[Source records]
┏━━

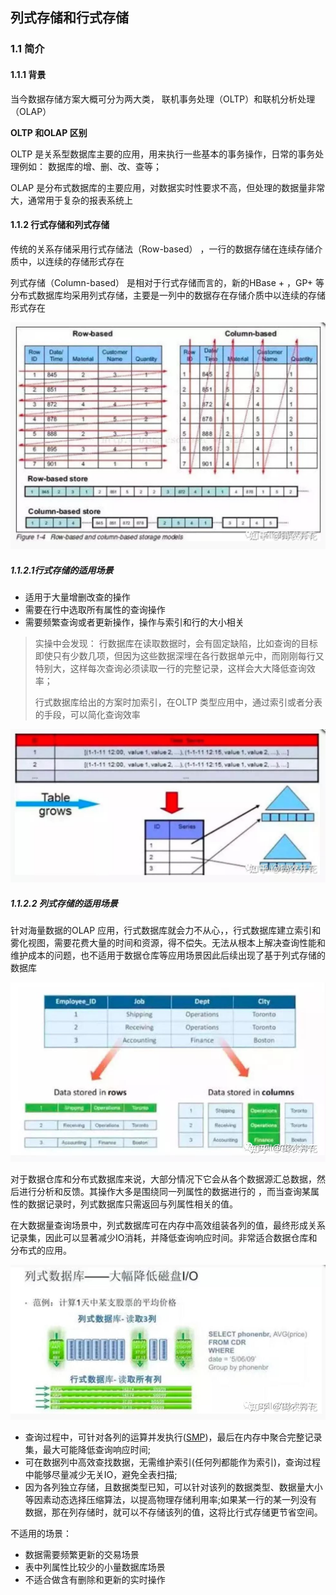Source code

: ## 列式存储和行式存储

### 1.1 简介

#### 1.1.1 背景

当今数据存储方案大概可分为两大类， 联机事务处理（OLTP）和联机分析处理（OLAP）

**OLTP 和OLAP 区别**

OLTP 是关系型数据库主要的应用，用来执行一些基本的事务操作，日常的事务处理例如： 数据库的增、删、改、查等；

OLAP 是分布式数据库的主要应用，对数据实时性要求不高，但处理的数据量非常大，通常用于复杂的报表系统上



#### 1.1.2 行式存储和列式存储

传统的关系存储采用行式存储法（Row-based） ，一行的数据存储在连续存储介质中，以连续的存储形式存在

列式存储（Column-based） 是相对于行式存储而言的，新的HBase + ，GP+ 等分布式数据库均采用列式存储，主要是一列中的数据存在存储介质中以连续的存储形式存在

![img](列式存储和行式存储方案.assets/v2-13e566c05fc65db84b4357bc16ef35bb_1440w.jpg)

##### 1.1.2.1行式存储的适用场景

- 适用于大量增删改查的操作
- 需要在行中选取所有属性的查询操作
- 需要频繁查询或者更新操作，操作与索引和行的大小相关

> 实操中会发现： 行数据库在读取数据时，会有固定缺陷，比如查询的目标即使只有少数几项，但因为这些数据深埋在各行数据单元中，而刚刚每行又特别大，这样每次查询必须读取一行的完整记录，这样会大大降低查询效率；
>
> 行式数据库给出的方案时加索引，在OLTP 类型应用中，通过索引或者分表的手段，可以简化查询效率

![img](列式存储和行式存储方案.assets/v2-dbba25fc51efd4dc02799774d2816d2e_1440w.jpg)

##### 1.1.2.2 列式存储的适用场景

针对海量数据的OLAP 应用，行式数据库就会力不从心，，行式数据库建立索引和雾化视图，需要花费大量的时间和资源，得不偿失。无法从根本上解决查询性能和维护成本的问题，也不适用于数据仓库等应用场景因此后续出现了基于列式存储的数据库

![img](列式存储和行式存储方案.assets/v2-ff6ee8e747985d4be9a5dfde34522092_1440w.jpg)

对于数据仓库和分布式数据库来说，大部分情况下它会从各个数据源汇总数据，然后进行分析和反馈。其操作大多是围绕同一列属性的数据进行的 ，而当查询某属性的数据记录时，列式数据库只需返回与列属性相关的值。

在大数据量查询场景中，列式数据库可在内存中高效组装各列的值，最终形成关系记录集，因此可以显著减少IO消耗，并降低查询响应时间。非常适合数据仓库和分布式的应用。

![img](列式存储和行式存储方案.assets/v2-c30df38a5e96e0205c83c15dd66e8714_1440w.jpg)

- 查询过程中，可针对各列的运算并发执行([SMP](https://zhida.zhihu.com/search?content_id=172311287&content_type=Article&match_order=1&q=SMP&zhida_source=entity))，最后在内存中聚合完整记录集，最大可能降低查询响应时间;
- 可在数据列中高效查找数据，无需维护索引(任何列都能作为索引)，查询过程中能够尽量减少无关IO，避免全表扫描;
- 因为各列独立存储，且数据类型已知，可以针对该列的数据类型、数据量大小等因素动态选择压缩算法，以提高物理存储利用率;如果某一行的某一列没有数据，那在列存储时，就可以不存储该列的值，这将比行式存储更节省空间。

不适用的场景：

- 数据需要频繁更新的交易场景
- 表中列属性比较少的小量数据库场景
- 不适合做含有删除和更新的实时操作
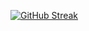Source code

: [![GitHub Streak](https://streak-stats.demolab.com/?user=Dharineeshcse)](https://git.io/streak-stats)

┗━━

What the exercise asks
Make an exact copy of the records above. Keep out every picture.

Expected output
Source code

: ## 列式存储和行式存储

### 1.1 简介

#### 1.1.1 背景

当今数据存储方案大概可分为两大类， 联机事务处理（OLTP）和联机分析处理（OLAP）

**OLTP 和OLAP 区别**

OLTP 是关系型数据库主要的应用，用来执行一些基本的事务操作，日常的事务处理例如： 数据库的增、删、改、查等；

OLAP 是分布式数据库的主要应用，对数据实时性要求不高，但处理的数据量非常大，通常用于复杂的报表系统上



#### 1.1.2 行式存储和列式存储

传统的关系存储采用行式存储法（Row-based） ，一行的数据存储在连续存储介质中，以连续的存储形式存在

列式存储（Column-based） 是相对于行式存储而言的，新的HBase + ，GP+ 等分布式数据库均采用列式存储，主要是一列中的数据存在存储介质中以连续的存储形式存在

![img](列式存储和行式存储方案.assets/v2-13e566c05fc65db84b4357bc16ef35bb_1440w.jpg)

##### 1.1.2.1行式存储的适用场景

- 适用于大量增删改查的操作
- 需要在行中选取所有属性的查询操作
- 需要频繁查询或者更新操作，操作与索引和行的大小相关

> 实操中会发现： 行数据库在读取数据时，会有固定缺陷，比如查询的目标即使只有少数几项，但因为这些数据深埋在各行数据单元中，而刚刚每行又特别大，这样每次查询必须读取一行的完整记录，这样会大大降低查询效率；
>
> 行式数据库给出的方案时加索引，在OLTP 类型应用中，通过索引或者分表的手段，可以简化查询效率

![img](列式存储和行式存储方案.assets/v2-dbba25fc51efd4dc02799774d2816d2e_1440w.jpg)

##### 1.1.2.2 列式存储的适用场景

针对海量数据的OLAP 应用，行式数据库就会力不从心，，行式数据库建立索引和雾化视图，需要花费大量的时间和资源，得不偿失。无法从根本上解决查询性能和维护成本的问题，也不适用于数据仓库等应用场景因此后续出现了基于列式存储的数据库

![img](列式存储和行式存储方案.assets/v2-ff6ee8e747985d4be9a5dfde34522092_1440w.jpg)

对于数据仓库和分布式数据库来说，大部分情况下它会从各个数据源汇总数据，然后进行分析和反馈。其操作大多是围绕同一列属性的数据进行的 ，而当查询某属性的数据记录时，列式数据库只需返回与列属性相关的值。

在大数据量查询场景中，列式数据库可在内存中高效组装各列的值，最终形成关系记录集，因此可以显著减少IO消耗，并降低查询响应时间。非常适合数据仓库和分布式的应用。

![img](列式存储和行式存储方案.assets/v2-c30df38a5e96e0205c83c15dd66e8714_1440w.jpg)

- 查询过程中，可针对各列的运算并发执行([SMP](https://zhida.zhihu.com/search?content_id=172311287&content_type=Article&match_order=1&q=SMP&zhida_source=entity))，最后在内存中聚合完整记录集，最大可能降低查询响应时间;
- 可在数据列中高效查找数据，无需维护索引(任何列都能作为索引)，查询过程中能够尽量减少无关IO，避免全表扫描;
- 因为各列独立存储，且数据类型已知，可以针对该列的数据类型、数据量大小等因素动态选择压缩算法，以提高物理存储利用率;如果某一行的某一列没有数据，那在列存储时，就可以不存储该列的值，这将比行式存储更节省空间。

不适用的场景：

- 数据需要频繁更新的交易场景
- 表中列属性比较少的小量数据库场景
- 不适合做含有删除和更新的实时操作
Source code

: [![GitHub Streak](https://streak-stats.demolab.com/?user=Dharineeshcse)](https://git.io/streak-stats)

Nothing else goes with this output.